▶ _Task statement_
From the entries below, copy out every line with "ACLs" in it.

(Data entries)
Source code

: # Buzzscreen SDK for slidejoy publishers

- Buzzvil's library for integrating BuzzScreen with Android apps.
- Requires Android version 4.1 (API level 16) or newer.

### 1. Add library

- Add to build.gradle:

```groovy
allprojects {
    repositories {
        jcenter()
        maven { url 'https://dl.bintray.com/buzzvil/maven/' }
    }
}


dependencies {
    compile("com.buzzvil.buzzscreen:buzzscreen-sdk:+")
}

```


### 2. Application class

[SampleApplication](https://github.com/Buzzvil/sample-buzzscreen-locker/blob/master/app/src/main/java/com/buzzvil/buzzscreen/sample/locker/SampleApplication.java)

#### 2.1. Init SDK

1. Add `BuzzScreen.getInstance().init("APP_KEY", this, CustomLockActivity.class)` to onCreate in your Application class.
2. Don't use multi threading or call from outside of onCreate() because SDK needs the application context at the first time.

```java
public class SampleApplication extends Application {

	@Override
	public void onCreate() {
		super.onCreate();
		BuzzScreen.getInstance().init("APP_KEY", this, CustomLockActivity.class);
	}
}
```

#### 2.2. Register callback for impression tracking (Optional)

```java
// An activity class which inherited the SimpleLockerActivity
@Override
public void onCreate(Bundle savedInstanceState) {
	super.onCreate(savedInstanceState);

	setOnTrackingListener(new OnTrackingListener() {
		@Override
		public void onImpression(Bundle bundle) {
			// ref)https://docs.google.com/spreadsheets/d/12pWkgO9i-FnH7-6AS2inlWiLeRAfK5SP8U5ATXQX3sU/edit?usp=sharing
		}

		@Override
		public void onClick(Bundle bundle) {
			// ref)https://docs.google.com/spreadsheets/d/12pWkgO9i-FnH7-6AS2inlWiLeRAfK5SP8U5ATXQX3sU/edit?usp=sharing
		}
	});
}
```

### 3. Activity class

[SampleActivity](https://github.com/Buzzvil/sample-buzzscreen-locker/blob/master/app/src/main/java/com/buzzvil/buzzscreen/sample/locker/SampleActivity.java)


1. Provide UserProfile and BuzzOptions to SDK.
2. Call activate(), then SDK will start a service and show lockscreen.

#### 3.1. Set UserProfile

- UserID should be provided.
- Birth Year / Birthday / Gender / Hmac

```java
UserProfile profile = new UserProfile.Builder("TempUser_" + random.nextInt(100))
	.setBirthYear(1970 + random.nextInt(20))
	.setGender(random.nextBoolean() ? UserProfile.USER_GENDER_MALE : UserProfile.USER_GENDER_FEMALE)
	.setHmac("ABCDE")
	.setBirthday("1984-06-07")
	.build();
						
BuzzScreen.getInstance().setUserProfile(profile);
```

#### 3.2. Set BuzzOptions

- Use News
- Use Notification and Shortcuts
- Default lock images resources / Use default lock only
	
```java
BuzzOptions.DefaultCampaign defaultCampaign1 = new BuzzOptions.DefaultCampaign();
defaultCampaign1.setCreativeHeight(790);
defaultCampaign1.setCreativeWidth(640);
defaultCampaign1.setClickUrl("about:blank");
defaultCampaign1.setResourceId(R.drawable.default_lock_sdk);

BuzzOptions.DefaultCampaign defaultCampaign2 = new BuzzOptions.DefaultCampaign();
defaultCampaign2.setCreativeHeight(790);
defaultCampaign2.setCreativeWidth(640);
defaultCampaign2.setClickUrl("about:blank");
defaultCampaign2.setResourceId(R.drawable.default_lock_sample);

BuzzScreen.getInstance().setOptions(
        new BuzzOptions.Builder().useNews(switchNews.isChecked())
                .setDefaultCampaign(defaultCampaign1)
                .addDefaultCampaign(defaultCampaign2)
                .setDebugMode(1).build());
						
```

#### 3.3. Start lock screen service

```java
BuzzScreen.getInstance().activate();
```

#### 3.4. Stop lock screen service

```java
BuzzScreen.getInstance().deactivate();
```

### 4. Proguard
...
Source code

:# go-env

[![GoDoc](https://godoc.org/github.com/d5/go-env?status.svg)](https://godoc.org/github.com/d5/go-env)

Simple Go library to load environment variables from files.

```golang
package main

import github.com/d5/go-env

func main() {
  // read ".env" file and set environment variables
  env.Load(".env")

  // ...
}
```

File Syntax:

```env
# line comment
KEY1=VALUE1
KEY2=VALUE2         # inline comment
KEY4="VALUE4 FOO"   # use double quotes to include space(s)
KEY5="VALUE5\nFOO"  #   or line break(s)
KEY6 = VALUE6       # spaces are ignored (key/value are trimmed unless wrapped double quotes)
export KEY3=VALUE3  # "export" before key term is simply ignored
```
==
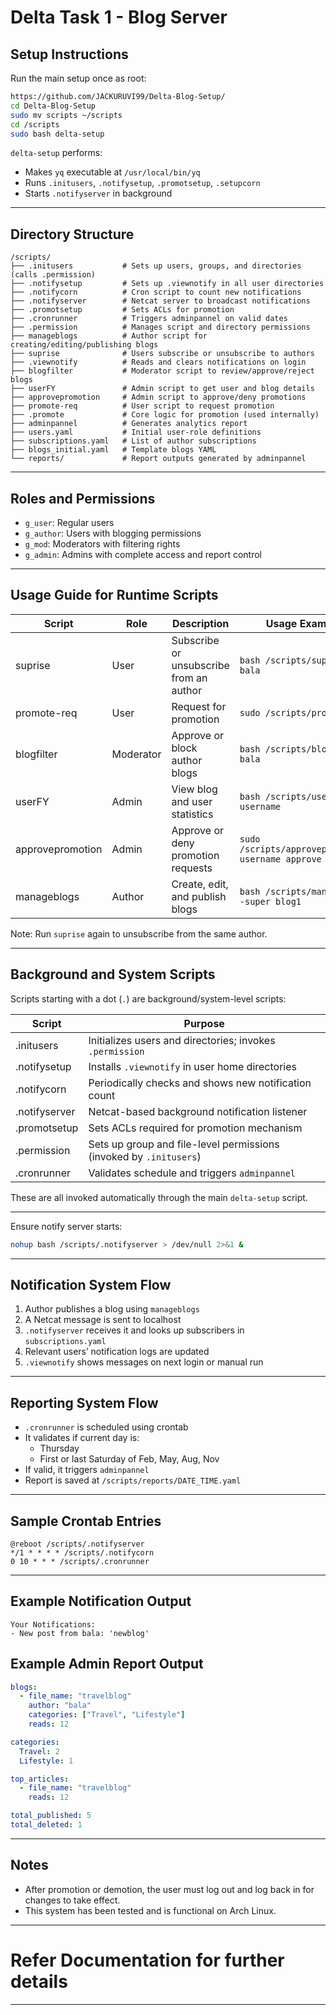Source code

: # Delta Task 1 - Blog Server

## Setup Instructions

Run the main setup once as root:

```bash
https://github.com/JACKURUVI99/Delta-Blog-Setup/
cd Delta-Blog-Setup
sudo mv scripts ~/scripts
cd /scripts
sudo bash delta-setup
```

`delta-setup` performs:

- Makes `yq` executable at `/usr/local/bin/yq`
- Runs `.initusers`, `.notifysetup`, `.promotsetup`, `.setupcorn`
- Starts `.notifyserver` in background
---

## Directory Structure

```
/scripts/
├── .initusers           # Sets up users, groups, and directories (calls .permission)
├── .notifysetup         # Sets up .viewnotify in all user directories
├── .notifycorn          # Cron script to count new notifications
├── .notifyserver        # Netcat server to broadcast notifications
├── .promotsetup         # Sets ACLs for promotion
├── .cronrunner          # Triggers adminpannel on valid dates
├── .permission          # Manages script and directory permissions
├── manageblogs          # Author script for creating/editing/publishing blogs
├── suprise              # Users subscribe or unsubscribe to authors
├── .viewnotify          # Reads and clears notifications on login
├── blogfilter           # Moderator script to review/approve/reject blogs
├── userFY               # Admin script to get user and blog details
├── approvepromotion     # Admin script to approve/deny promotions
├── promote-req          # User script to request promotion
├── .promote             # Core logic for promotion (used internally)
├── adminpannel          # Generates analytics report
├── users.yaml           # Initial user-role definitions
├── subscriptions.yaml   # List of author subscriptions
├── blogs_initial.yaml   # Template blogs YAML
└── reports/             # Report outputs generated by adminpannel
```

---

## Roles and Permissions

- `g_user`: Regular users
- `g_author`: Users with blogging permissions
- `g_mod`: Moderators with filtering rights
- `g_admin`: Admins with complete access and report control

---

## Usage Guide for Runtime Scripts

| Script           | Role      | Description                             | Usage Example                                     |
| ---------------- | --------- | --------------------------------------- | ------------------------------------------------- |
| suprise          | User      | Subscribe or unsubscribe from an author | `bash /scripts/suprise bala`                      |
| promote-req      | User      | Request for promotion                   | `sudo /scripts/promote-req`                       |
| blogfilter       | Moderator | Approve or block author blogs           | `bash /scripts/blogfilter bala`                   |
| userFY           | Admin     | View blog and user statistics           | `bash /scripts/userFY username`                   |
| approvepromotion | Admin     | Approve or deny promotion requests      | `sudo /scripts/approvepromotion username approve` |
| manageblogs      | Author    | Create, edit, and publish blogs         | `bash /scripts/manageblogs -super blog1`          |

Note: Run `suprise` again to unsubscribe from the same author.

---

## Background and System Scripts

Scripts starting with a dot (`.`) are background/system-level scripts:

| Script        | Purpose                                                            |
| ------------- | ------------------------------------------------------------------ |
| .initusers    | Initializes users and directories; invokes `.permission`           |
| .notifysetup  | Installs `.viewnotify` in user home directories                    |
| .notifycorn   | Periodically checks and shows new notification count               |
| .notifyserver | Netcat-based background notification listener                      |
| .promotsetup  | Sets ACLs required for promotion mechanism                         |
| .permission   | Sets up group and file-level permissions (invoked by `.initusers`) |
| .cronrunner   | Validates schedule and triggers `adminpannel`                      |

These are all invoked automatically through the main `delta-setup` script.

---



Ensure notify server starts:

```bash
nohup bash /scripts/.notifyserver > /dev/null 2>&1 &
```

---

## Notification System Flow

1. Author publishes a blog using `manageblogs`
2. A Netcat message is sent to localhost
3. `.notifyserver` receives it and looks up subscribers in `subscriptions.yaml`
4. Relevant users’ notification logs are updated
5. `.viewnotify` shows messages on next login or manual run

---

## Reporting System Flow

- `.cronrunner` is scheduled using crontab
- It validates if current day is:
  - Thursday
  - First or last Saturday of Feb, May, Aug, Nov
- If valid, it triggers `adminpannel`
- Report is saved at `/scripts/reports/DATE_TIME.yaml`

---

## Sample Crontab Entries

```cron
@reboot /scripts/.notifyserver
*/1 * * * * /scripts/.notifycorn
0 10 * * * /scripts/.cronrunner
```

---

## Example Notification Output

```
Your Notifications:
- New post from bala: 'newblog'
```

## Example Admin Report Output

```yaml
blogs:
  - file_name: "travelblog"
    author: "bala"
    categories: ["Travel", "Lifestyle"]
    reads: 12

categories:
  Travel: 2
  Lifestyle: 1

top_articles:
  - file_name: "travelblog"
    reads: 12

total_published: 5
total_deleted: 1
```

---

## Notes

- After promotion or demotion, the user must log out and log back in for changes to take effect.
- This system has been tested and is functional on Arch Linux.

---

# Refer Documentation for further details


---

▶ _Response area_
├── .promotsetup         # Sets ACLs for promotion
| .promotsetup  | Sets ACLs required for promotion mechanism                         |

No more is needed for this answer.